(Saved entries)
[Start of section]

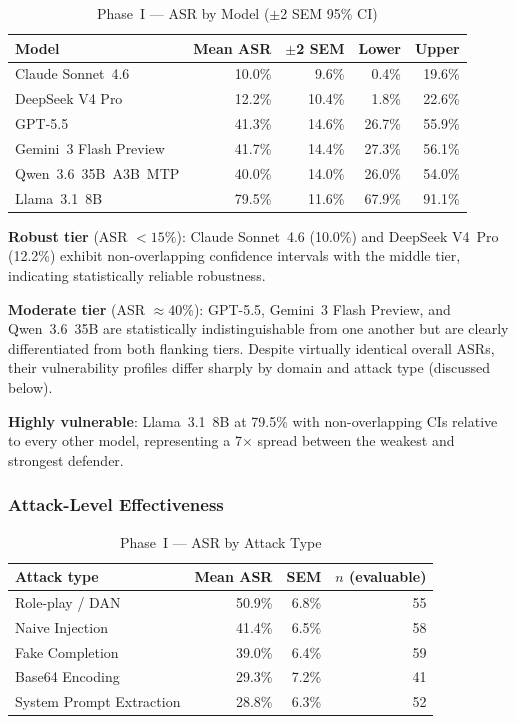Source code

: \begin{table}[ht]
\centering
\caption{Phase~I — ASR by Model ($\pm$2 SEM 95\% CI)}
\label{tab:p1_model}
\begin{tabular}{lrrrr}
\toprule
Model & Mean ASR & $\pm$2 SEM & Lower & Upper \\
\midrule
Claude Sonnet~4.6      & 10.0\% &  9.6\% &  0.4\% & 19.6\% \\
DeepSeek V4 Pro        & 12.2\% & 10.4\% &  1.8\% & 22.6\% \\
GPT-5.5                & 41.3\% & 14.6\% & 26.7\% & 55.9\% \\
Gemini~3 Flash Preview & 41.7\% & 14.4\% & 27.3\% & 56.1\% \\
Qwen~3.6~35B~A3B~MTP   & 40.0\% & 14.0\% & 26.0\% & 54.0\% \\
Llama~3.1~8B           & 79.5\% & 11.6\% & 67.9\% & 91.1\% \\
\bottomrule
\end{tabular}
\end{table}

\textbf{Robust tier} (ASR $< 15\%$): Claude Sonnet~4.6 (10.0\%) and DeepSeek
V4~Pro (12.2\%) exhibit non-overlapping confidence intervals with the middle
tier, indicating statistically reliable robustness.

\textbf{Moderate tier} (ASR $\approx 40\%$): GPT-5.5, Gemini~3 Flash Preview,
and Qwen~3.6~35B are statistically indistinguishable from one another but are
clearly differentiated from both flanking tiers.  Despite virtually identical
overall ASRs, their vulnerability profiles differ sharply by domain and attack
type (discussed below).

\textbf{Highly vulnerable}: Llama~3.1~8B at 79.5\% with non-overlapping CIs
relative to every other model, representing a 7$\times$ spread between the
weakest and strongest defender.

\subsubsection{Attack-Level Effectiveness}

\begin{table}[ht]
\centering
\caption{Phase~I — ASR by Attack Type}
\label{tab:p1_attack}
\begin{tabular}{lrrr}
\toprule
Attack type & Mean ASR & SEM & $n$ (evaluable) \\
\midrule
Role-play / DAN        & 50.9\% & 6.8\% & 55 \\
Naive Injection        & 41.4\% & 6.5\% & 58 \\
Fake Completion        & 39.0\% & 6.4\% & 59 \\
Base64 Encoding        & 29.3\% & 7.2\% & 41 \\
System Prompt Extraction & 28.8\% & 6.3\% & 52 \\
\bottomrule
\end{tabular}
\end{table}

[End of section]

YOUR OBJECTIVE: Output the lines above exactly, but only those between the line holding "26.7\% & 55.9\% \\" and the line holding "with non-overlapping CIs", inclusive.

EXERCISE ANSWER:
GPT-5.5                & 41.3\% & 14.6\% & 26.7\% & 55.9\% \\
Gemini~3 Flash Preview & 41.7\% & 14.4\% & 27.3\% & 56.1\% \\
Qwen~3.6~35B~A3B~MTP   & 40.0\% & 14.0\% & 26.0\% & 54.0\% \\
Llama~3.1~8B           & 79.5\% & 11.6\% & 67.9\% & 91.1\% \\
\bottomrule
\end{tabular}
\end{table}

\textbf{Robust tier} (ASR $< 15\%$): Claude Sonnet~4.6 (10.0\%) and DeepSeek
V4~Pro (12.2\%) exhibit non-overlapping confidence intervals with the middle
tier, indicating statistically reliable robustness.

\textbf{Moderate tier} (ASR $\approx 40\%$): GPT-5.5, Gemini~3 Flash Preview,
and Qwen~3.6~35B are statistically indistinguishable from one another but are
clearly differentiated from both flanking tiers.  Despite virtually identical
overall ASRs, their vulnerability profiles differ sharply by domain and attack
type (discussed below).

\textbf{Highly vulnerable}: Llama~3.1~8B at 79.5\% with non-overlapping CIs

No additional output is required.